トモヤは慌ててバックステップするが、更に楓の追撃の拳が彼に迫る。


「つっ、やめろ。おまえの攻撃は洒落にならないんだよ。」

トモヤは剣を抜いて楓の拳をさばいているが、やはりその顔には先程まで感じられた余裕がない。って、なんで楓がトモヤと闘ってんの?


「ストーップ」

すぐに止めに入ってなんとか戦いが収まった。



「楓〜、なんでトモヤにいきなり攻撃したんだよ?ダメだろ?」

俺が楓を嗜めると、


「‥‥ドヤ顔がウザかったから。私は悪くないよ。」

‥‥理不尽な答えが楓から返ってきた。

まぁ、俺もトモヤのドヤ顔はどうかと思ったけど。


「いや、、楓、ちょっと理由が、、、そのうち『ムシャクシャしてやった』とか『殺意はなかった』とかいいそうだな。」

俺はそう言いつつ宥める為、楓の頭を撫でていた。甘やかし過ぎの俺にエリシスが非難めいた視線をこっちに送ってくるが、とりあえず無視しておきたいけど、、そういう訳にもいかないか?

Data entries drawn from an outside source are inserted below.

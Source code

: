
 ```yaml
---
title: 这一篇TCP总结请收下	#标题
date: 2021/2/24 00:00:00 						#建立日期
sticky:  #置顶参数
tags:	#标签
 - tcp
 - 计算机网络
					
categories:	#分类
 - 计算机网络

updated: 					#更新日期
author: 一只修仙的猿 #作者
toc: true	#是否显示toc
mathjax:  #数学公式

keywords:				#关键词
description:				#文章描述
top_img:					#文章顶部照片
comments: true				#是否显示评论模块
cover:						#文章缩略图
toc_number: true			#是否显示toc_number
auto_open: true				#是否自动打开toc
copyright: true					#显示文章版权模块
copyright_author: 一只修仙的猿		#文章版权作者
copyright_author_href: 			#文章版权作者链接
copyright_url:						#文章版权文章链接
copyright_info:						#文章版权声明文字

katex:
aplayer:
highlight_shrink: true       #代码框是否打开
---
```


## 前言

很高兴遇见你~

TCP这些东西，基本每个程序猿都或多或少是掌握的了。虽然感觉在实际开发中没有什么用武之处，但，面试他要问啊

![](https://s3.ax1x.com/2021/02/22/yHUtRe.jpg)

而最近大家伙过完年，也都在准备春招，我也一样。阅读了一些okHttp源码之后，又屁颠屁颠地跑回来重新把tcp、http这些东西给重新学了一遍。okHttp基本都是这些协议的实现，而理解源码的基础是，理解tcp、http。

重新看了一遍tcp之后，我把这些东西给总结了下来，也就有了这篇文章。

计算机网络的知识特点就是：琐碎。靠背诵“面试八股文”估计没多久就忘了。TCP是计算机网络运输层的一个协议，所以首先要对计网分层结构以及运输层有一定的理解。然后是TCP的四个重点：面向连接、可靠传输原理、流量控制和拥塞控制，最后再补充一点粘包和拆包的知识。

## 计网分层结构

「エリシス、そういえば新しい仲間を紹介してなかったよな?」

まずは楓を紹介することにしたが、


「俺の可愛い「お嫁さんだよ」」

楓の妨害により見事に失敗した。


そして、少しするとガルムがいつの間にか逃げていた魔術士を咥えて帰ってきたので、捕縛してそこらへんに転がすと、アヤに肩を貸しながら先に進むことにした。


69話をよく読んでいたら気付いたかもしれませんが、エリシスはシンヤに非難めいた視線なんて送ってません。シンヤの被害妄想です。